FOXBOROUGH, Massachusetts — Three quarterbacks took turns throwing as the New England Patriots began training camp Thursday.
It's the 15th for Tom Brady, the fourth for Ryan Mallett and the first for Jimmy Garoppolo.
All had plenty to learn.
"It's about making improvements and I think it goes from the guy who's the newest on the team to the guy who's the oldest on the team," Brady said. "I don't think you ever have it all figured out."
Less than two weeks before his 37th birthday on Aug. 3, the two-time Super Bowl MVP participated in the first practice of camp. When the session, lasting more than two hours, was over, sweat dripped off his face as he was surrounded by reporters.
At his first Patriots camp in 2000, Brady was hardly the center of attention after being drafted in the sixth round. He threw only three passes that season, the fewest of any of the three backups to Drew Bledsoe.
Now he's the oldest Patriot by more than three years but retains his youthful energy and drive.
"It goes pretty fast so I think you just appreciate it and there's very few people that have the opportunity that I have and I'm very appreciative of it," Brady said. "You never know when the last one's going to be, so you just appreciate the moments that you have.

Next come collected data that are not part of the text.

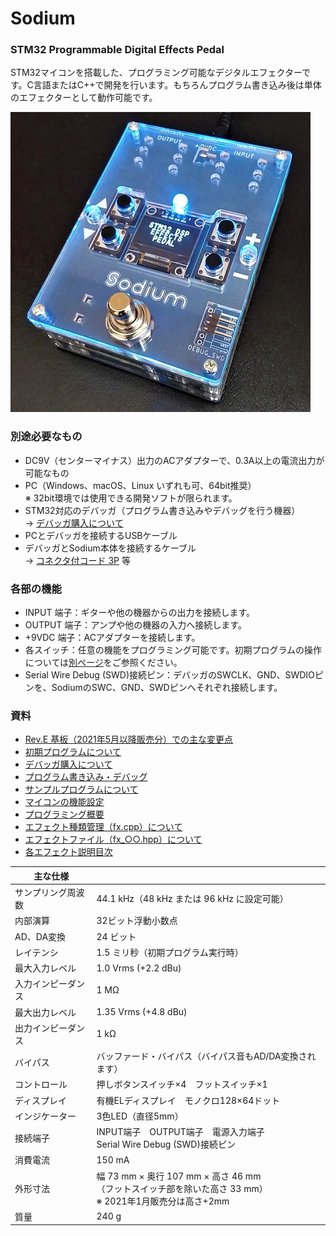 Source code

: ﻿# Sodium
### STM32 Programmable Digital Effects Pedal
STM32マイコンを搭載した、プログラミング可能なデジタルエフェクターです。C言語またはC++で開発を行います。もちろんプログラム書き込み後は単体のエフェクターとして動作可能です。

![Sodium_pic](Docs/img/000_000.jpg)



### 別途必要なもの
- DC9V（センターマイナス）出力のACアダプターで、0.3A以上の電流出力が可能なもの
- PC（Windows、macOS、Linux いずれも可、64bit推奨）<br/>※ 32bit環境では使用できる開発ソフトが限られます。
- STM32対応のデバッガ（プログラム書き込みやデバッグを行う機器）<br/>
	→ [デバッガ購入について](Docs/005_デバッガ購入について.md)
- PCとデバッガを接続するUSBケーブル
- デバッガとSodium本体を接続するケーブル<br/>
	→ [コネクタ付コード 3P](https://akizukidenshi.com/catalog/g/gC-15384/) 等



### 各部の機能
- INPUT 端子：ギターや他の機器からの出力を接続します。
- OUTPUT 端子：アンプや他の機器の入力へ接続します。
- +9VDC 端子：ACアダプターを接続します。
- 各スイッチ：任意の機能をプログラミング可能です。初期プログラムの操作については[別ページ](Docs/000_初期プログラムについて.md)をご参照ください。
- Serial Wire Debug (SWD)接続ピン：デバッガのSWCLK、GND、SWDIOピンを、SodiumのSWC、GND、SWDピンへそれぞれ接続します。



### 資料
- [Rev.E 基板（2021年5月以降販売分）での主な変更点](Docs/006_Rev.E基板での主な変更点.md)
- [初期プログラムについて](Docs/000_初期プログラムについて.md)
- [デバッガ購入について](Docs/005_デバッガ購入について.md)
- [プログラム書き込み・デバッグ](Docs/001_プログラム書き込み・デバッグ.md)
- [サンプルプログラムについて](Docs/002_サンプルプログラムについて.md)
- [マイコンの機能設定](Docs/003_マイコンの機能設定.md)
- [プログラミング概要](Docs/004_プログラミング概要.md)
- [エフェクト種類管理（fx.cpp）について](Docs/100_エフェクト種類管理（fx.cpp）について.md)
- [エフェクトファイル（fx_○○.hpp）について](Docs/110_エフェクトファイル（fx_○○.hpp）について.md)
- [各エフェクト説明目次](Docs/200_各エフェクト説明目次.md)



| 主な仕様 |  |
| - | - |
| サンプリング周波数 | 44.1 kHz（48 kHz または 96 kHz に設定可能） |
| 内部演算 | 32ビット浮動小数点 |
| AD、DA変換 | 24 ビット |
| レイテンシ | 1.5 ミリ秒（初期プログラム実行時） |
| 最大入力レベル | 1.0 Vrms (+2.2 dBu) |
| 入力インピーダンス | 1 MΩ |
| 最大出力レベル | 1.35 Vrms (+4.8 dBu) |
| 出力インピーダンス | 1 kΩ |
| バイパス | バッファード・バイパス（バイパス音もAD/DA変換されます） |
| コントロール | 押しボタンスイッチ×4　フットスイッチ×1 |
| ディスプレイ | 有機ELディスプレイ　モノクロ128×64ドット |
| インジケーター | 3色LED（直径5mm） |
| 接続端子 | INPUT端子　OUTPUT端子　電源入力端子<br/>Serial Wire Debug (SWD)接続ピン |
| 消費電流 | 150 mA |
| 外形寸法 | 幅 73 mm × 奥行 107 mm × 高さ 46 mm<br/>（フットスイッチ部を除いた高さ 33 mm）<br/>※ 2021年1月販売分は高さ+2mm |
| 質量 | 240 g |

"Every year is something different and this could be your last training camp. You never know. So you've got to make it count and you can't take anything for granted in the NFL. So I try to do the best I can for this team and, hopefully, it leads to a great year."
Brady did not have a great year in 2013.
His completion percentage of 60.5 was his lowest in 10 seasons. Excluding 2008, when he suffered a season-ending knee injury in the opener, his passer rating of 87.3 was his lowest in nine seasons and his 25 touchdown passes were his fewest in six.
He had four new receivers last season, veteran Danny Amendola and rookies Aaron Dobson, Kenbrell Thompkins and Josh Boyce. He has some experience with them now but there's still a long way to go for them to join Julian Edelman as a serious threat to defensive backs.
"There's always a lot of work," Brady said. "I don't think there's ever a day you could take off. Especially with the limited amounts of practice that we have, you have to make them all count. You have to make the walkthroughs count. You have to make the practices count. You have to make the meetings count and each one of them becomes more and more valuable."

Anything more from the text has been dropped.